The lawyer explained the rule “allowed the Department of Health to pick and choose which New Yorkers they could lock up or lock down, with no proof that you were ever even exposed to, let alone actually sick with, a communicable disease. They could have locked you down in your home, or they could have removed you from your home and forced you to quarantine in a facility of their choosing.”

There were no time limits, no appeal, no age limits, no rights at all, the report explained.

“You could have received a knock at the door from your local police or sheriff telling you that you had to go with them… by order of the Health Department,” she said. “Furthermore, the regulation had no procedure by which you could be released from quarantine, no way for you to try to negotiate your way out.”

The lawsuit was filed in April 2022, and Judge Ronald Ploetz responded weeks later that the strategy didn’t meet the requirements of the Constitution.

“Interestingly, they did not file their appeal to try to overturn this horrific regulation before that crucial election,” the lawyer said.

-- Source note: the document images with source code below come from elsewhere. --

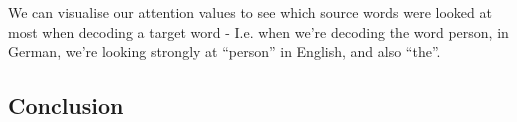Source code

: \documentclass[11pt]{article}
\begin{document}
\begin{minipage}[l]{.6\linewidth}
    \centering
\end{minipage}\hfill
\begin{minipage}[r]{.35\linewidth}
    We can visualise our attention values to see which source words were looked at most when decoding a target word - I.e. when we're decoding the word person, in German, we're looking strongly at ``person'' in English, and also ``the''.
\end{minipage}

\subsection{Conclusion}
\end{document}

The plaintiffs in the case released a statement expressing their disappointment in the state’s pursuit of such an extreme plan.

“The constitutional separation of powers and the right of due process are principles that cannot be compromised,” the statement said.

“This case has been on solid ground from the start and Judge Plotez’s ruling only confirmed that. The notion that a state agency could unilaterally adopt a policy that mandates authoritarian-style isolation and quarantine procedures would have been unimaginable a few short years ago.

“The unconstitutional power grab must be stopped in its tracks.’